On October 22, 2014, a lone gunman shot dead Corporal Nathan Cirillo while he was on ceremonial sentry duty, guarding the National War Memorial in Ottawa. The gunman then ran to Parliament Hill and entered Centre Block, where he died in a dramatic shootout with police. This attack occurred two days after another man ran down two military officers with his car in St-Jean-sur-Richelieu, Quebec, killing Warrant officer Patrice Vincent. Both attackers turned out to be self-radicalized Muslim converts with troubled pasts and a history of mental illness.

In the wake of these two “lone wolf” attacks, the Harper government trumpeted the threat of homegrown terrorism, arguing that Canada was directly threatened by the radical ideology of ISIS, which calls itself the Islamic State.

This flew in the face of clear evidence that ISIS was more interested in building a functioning state than attacking the West, that foreign fighters were joining them to aid in this state-building enterprise, and that the vast majority of returnees were not motivated to continue the attack at home.

By the spring of 2015, the Harper government had expanded the bombing mission to include Syria, and had introduced draconian anti-terror legislation.
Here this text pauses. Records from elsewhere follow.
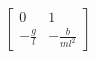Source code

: \documentclass[preview]{standalone}
\begin{document}
\begin{align*}
\begin{bmatrix}0 & 1\\ -\frac{g}{l} & -\frac{b}{ml^2}\end{bmatrix}
\end{align*}
\end{document}

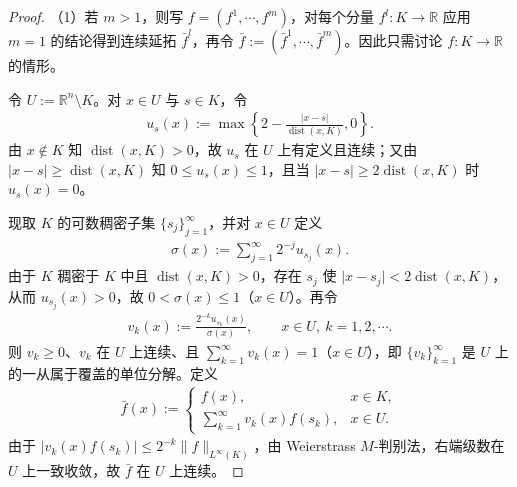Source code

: \documentclass[../../main.tex]{subfiles}%
\begin{document}
\begin{proof}
（1）若 $m>1$，则写 $f=(f^1,\cdots,f^m)$，对每个分量 $f^l:K\to\mathbb{R}$ 应用 $m=1$ 的结论得到连续延拓 $\bar f^l$，再令 $\bar f:=(\bar f^1,\cdots,\bar f^m)$。因此只需讨论 $f:K\to\mathbb{R}$ 的情形。

令 $U:=\mathbb{R}^n\setminus K$。对 $x\in U$ 与 $s\in K$，令
\begin{align*}
u_s(x):=\max\left\{2-\frac{\lvert x-s\rvert}{\operatorname{dist}(x,K)},0\right\}.
\end{align*}
由 $x\notin K$ 知 $\operatorname{dist}(x,K)>0$，故 $u_s$ 在 $U$ 上有定义且连续；又由 $\lvert x-s\rvert\geqslant\operatorname{dist}(x,K)$ 知 $0\leqslant u_s(x)\leqslant 1$，且当 $\lvert x-s\rvert\geqslant 2\operatorname{dist}(x,K)$ 时 $u_s(x)=0$。

现取 $K$ 的可数稠密子集 $\{s_j\}_{j=1}^{\infty}$，并对 $x\in U$ 定义
\begin{align*}
\sigma(x):=\sum_{j=1}^{\infty}2^{-j}u_{s_j}(x).
\end{align*}
由于 $K$ 稠密于 $K$ 中且 $\operatorname{dist}(x,K)>0$，存在 $s_j$ 使 $\lvert x-s_j\rvert<2\operatorname{dist}(x,K)$，从而 $u_{s_j}(x)>0$，故 $0<\sigma(x)\leqslant 1$（$x\in U$）。再令
\begin{align*}
v_k(x):=\frac{2^{-k}u_{s_k}(x)}{\sigma(x)},\qquad x\in U,\ k=1,2,\cdots.
\end{align*}
则 $v_k\geqslant0$、$v_k$ 在 $U$ 上连续、且 $\sum_{k=1}^{\infty}v_k(x)=1$（$x\in U$），即 $\{v_k\}_{k=1}^{\infty}$ 是 $U$ 上的一从属于覆盖的单位分解。定义
\begin{align*}
\bar f(x):=
\begin{cases}
f(x), & x\in K,\\[2pt]
\displaystyle\sum_{k=1}^{\infty}v_k(x)f(s_k), & x\in U.
\end{cases}
\end{align*}
由于 $\lvert v_k(x)f(s_k)\rvert\leqslant 2^{-k}\lVert f\rVert_{L^{\infty}(K)}$，由 Weierstrass $M$-判别法，右端级数在 $U$ 上一致收敛，故 $\bar f$ 在 $U$ 上连续。


\end{proof}
\end{document}
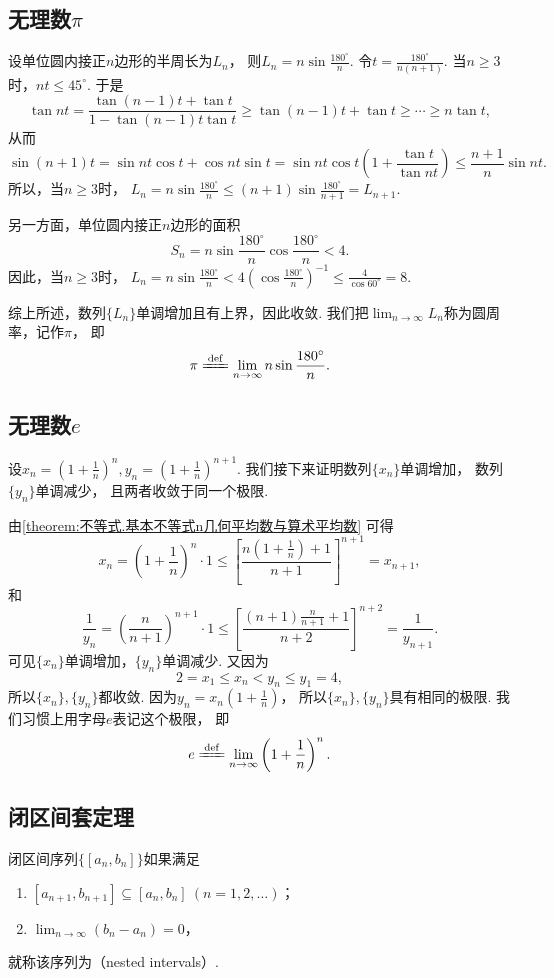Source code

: \subsection{无理数\texorpdfstring{$\pi$}{\textpi}}
设单位圆内接正\(n\)边形的半周长为\(L_n\)，
则\(L_n = n \sin\frac{180^\circ}{n}\).
令\(t=\frac{180^\circ}{n(n+1)}\).
当\(n\geq3\)时，\(nt\leq45^\circ\).
于是\[
	\tan nt
	= \frac{\tan(n-1)t + \tan t}{1 - \tan(n-1)t \tan t}
	\geq \tan(n-1)t + \tan t
	\geq \dotsb \geq n \tan t,
\]
从而\[
	\sin(n+1)t = \sin nt \cos t + \cos nt \sin t
	= \sin nt \cos t \left(1 + \frac{\tan t}{\tan nt}\right)
	\leq \frac{n+1}n \sin nt.
\]
所以，当\(n\geq3\)时，
\(L_n = n \sin\frac{180^\circ}{n}
\leq (n+1) \sin\frac{180^\circ}{n+1} = L_{n+1}\).

另一方面，单位圆内接正\(n\)边形的面积\[
	S_n = n \sin\frac{180^\circ}{n} \cos\frac{180^\circ}{n} < 4.
\]
因此，当\(n\geq3\)时，
\(L_n = n \sin\frac{180^\circ}{n}
< 4 \left(\cos\frac{180^\circ}{n}\right)^{-1}
\leq \frac4{\cos60^\circ}
= 8\).

综上所述，数列\(\{L_n\}\)单调增加且有上界，因此收敛.
我们把\(\lim_{n\to\infty} L_n\)称为圆周率，记作\(\pi\)，
即\[
	\pi \defeq \lim_{n\to\infty} n \sin\frac{180^\circ}{n}.
\]

\subsection{无理数\texorpdfstring{$e$}{e}}
设\(x_n=\left(1+\frac1n\right)^n,
y_n=\left(1+\frac1n\right)^{n+1}\).
我们接下来证明数列\(\{x_n\}\)单调增加，
数列\(\{y_n\}\)单调减少，
且两者收敛于同一个极限.

由\cref{theorem:不等式.基本不等式n几何平均数与算术平均数} 可得\[
	x_n = \left(1+\frac1n\right)^n \cdot 1
	\leq \left[\frac{n\left(1+\frac1n\right)+1}{n+1}\right]^{n+1} = x_{n+1},
\]
和\[
	\frac1{y_n} = \left(\frac{n}{n+1}\right)^{n+1} \cdot 1
	\leq \left[\frac{(n+1)\frac{n}{n+1}+1}{n+2}\right]^{n+2} = \frac1{y_{n+1}}.
\]
可见\(\{x_n\}\)单调增加，\(\{y_n\}\)单调减少.
又因为\[
	2 = x_1 \leq x_n < y_n \leq y_1 = 4,
\]
所以\(\{x_n\},\{y_n\}\)都收敛.
因为\(y_n=x_n\left(1+\frac1n\right)\)，
所以\(\{x_n\},\{y_n\}\)具有相同的极限.
我们习惯上用字母\(e\)表记这个极限，
即\[
	e \defeq \lim_{n\to\infty} \left(1+\frac1n\right)^n.
\]

\subsection{闭区间套定理}
\begin{definition}\label{definition:极限.闭区间套的定义}
闭区间序列\(\{[a_n,b_n]\}\)如果满足
\begin{enumerate}
	\item \([a_{n+1},b_{n+1}] \subseteq [a_n,b_n]\ (n=1,2,\dotsc)\)；
	\item \(\lim_{n\to\infty} (b_n - a_n) = 0\)，
\end{enumerate}
就称该序列为（nested intervals）.
\end{definition}

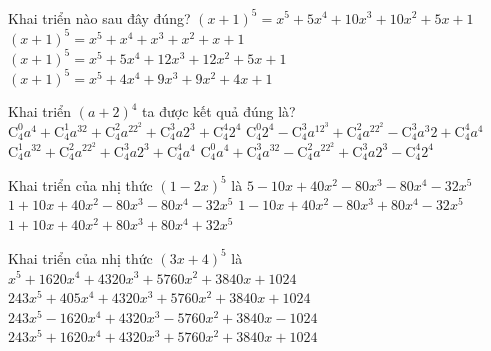 \begin{ex}%
	Khai triển nào sau đây  đúng?
	\choice 
		 {\True $(x+1)^5=x^5+5x^4+10x^3+10x^2+5x+1$}
		{$(x+1)^5=x^5+x^4+x^3+x^2+x+1$} 
		{$(x+1)^5=x^5+5x^4+12x^3+12x^2+5x+1$} 
		 {$(x+1)^5=x^5+4x^4+9x^3+9x^2+4x+1$}
\end{ex}

\begin{ex}%
	Khai triển $(a + 2)^4$ ta  được kết quả đúng là?
	 \choice
		{\True $\mathrm{C}_{4}^{0}a^4 + \mathrm{C}_{4}^{1}a^32 + \mathrm{C}_{4}^{2}a^22^2 + \mathrm{C}_{4}^{3}a 2^3 +  \mathrm{C}_{4}^{4}2^4$}
		{$\mathrm{C}_{4}^{0}2^4  - \mathrm{C}_{4}^{3}a^12^3 + \mathrm{C}_{4}^{2}a^22^2 - \mathrm{C}_{4}^{3}a^3 2 + \mathrm{C}_{4}^{4}a^4$}
		 {$\mathrm{C}_{4}^{1}a^32 + \mathrm{C}_{4}^{2}a^22^2 + \mathrm{C}_{4}^{3}a2^3 + \mathrm{C}_{4}^{4}a^4$}
		{$\mathrm{C}_{4}^{0}a^4 +  \mathrm{C}_{4}^{3}a^32 - \mathrm{C}_{4}^{2}a^22^2 + \mathrm{C}_{4}^{3}a 2^3 - \mathrm{C}_{4}^{4}2^4$}
\end{ex}

\begin{ex}%
	Khai triển của nhị thức $(1-2x)^5$ là 
	\choice 
		 {$5-10x+40x^2-80x^3-80x^4-32x^5$}
		 {$1+10x+40x^2-80x^3-80x^4-32x^5$}
		{\True  $1-10x+40x^2-80x^3+80x^4-32x^5$}
		 {$1+10x+40x^2+80x^3+80x^4+32x^5$}
\end{ex}

\begin{ex}%
	Khai triển của nhị thức $(3x+4)^5$ là 
	 \choice
		 {$x^5+1620x^4+4320x^3+5760x^2+3840x+1024$}
		{$243x^5+405x^4+4320x^3+5760x^2+3840x+1024$} 
		{$243x^5-1620x^4+4320x^3-5760x^2+3840x-1024$} 
		 {\True $243x^5+1620x^4+4320x^3+5760x^2+3840x+1024$}
\end{ex}

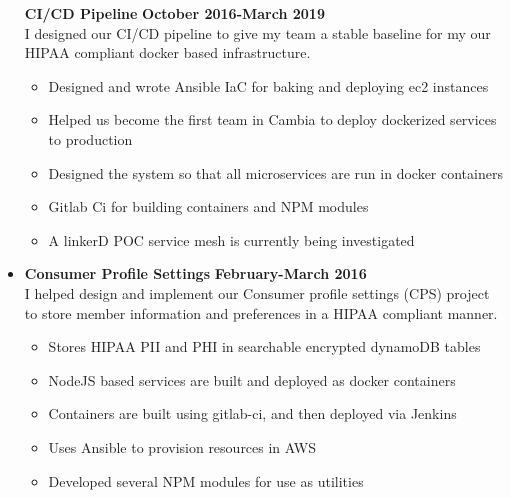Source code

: \documentclass[overlapped]{res}
\begin{document}
\begin{resume}
\begin{itemize}[leftmargin=0in]
\begin{samepage}
                \textbf{CI/CD Pipeline} \hfill \textbf{October 2016-March 2019} \\
                I designed our CI/CD pipeline to give my team a stable baseline for my our HIPAA compliant docker based infrastructure.
                \begin{itemize}
                    \item[\textbullet] Designed and wrote Ansible IaC for baking and deploying ec2 instances
                    \item[\textbullet] Helped us become the first team in Cambia to deploy dockerized services to production
                    \item[\textbullet] Designed the system so that all microservices are run in docker containers
                    \item[\textbullet] Gitlab Ci for building containers and NPM modules
                    \item[\textbullet] A linkerD POC service mesh is currently being investigated
                \end{itemize}
            \end{samepage}
            \vspace{0.125in}
        \item[] 
            \begin{samepage}
                \textbf{Consumer Profile Settings} \hfill \textbf{February-March 2016} \\
                I helped design and implement our Consumer profile settings (CPS) project to store member information and preferences in a HIPAA compliant manner.
                \begin{itemize}
                    \item[\textbullet] Stores HIPAA PII and PHI in searchable encrypted dynamoDB tables
                    \item[\textbullet] NodeJS based services are built and deployed as docker containers
                    \item[\textbullet] Containers are built using gitlab-ci, and then deployed via Jenkins
                    \item[\textbullet] Uses Ansible to provision resources in AWS
                    \item[\textbullet] Developed several NPM modules for use as utilities
                \end{itemize}

\end{samepage}
\end{itemize}
\end{resume}
\end{document}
Again, public opinion was largely in favor.

In August, when Prime Minister Harper called an election, it had already become clear to many Canadians that the Syrian conflict was a quagmire, and that the homegrown threat, though admittedly real, was exaggerated.

Justin Trudeau’s campaign promise to end the bombing mission, while continuing to train Iraqis away from the front lines, represented a balanced approach to recognizing the complexity of the Syrian conflict and the limited options available to the West.

While counterterrorism is most often linked with the exercise of “hard power” (intelligence, law, policing, and military power), it must increasingly make use of “soft power” (political, social, and economic control, together with broader policy initiatives dealing with the environment, development, critical infrastructure, migration, and humanitarian intervention).

The Syrian conflict has its roots in a volatile mix of discriminatory practices by government, widespread corruption, chronic lack of opportunity for young people, lack of essential services, all combined to convince many that there is no alternative other than violent extremism and terrorism. A strictly military approach to such a complex situation is dangerously reductionist. As the great American psychologist, Abraham Maslow, wrote in 1966: “I suppose it is tempting, if the only tool you have is a hammer, to treat everything as if it were a nail.”

The Sunni Arabs of Iraq and Syria support ISIS only because they have no other option in a divided and discriminatory environment where Shia governments favor their own, with support from Iran and Hezbollah, and Kurds enjoy the support of the U.S. and its allies (to Turkey’s great chagrin).

Because ISIS is the only Sunni force capable of confronting the Shia forces in both Iraq and Syria, it receives varying degrees of support from neighboring Sunni states, particularly Saudi Arabia. The Syrian conflict is in many ways a proxy war between Iran and Saudi Arabia, and threatens to become a kind of proxy Cold War between Russia and the U.S.

Political, economic, social, humanitarian, and diplomatic initiatives are urgently needed if a long-lasting solution is to be found. With Russia entering the fray on the side of Bashar al-Assad, and supposedly moderate rebels less and less capable of sustained and effective combat, as well as increasing waves of desperate refugees fleeing rapidly escalating violence, with no end in sight, a comprehensive approach is all the more imperative.

Justin Trudeau’s decision to end Canada’s participation in the bombing campaign against ISIS is a step in the right direction.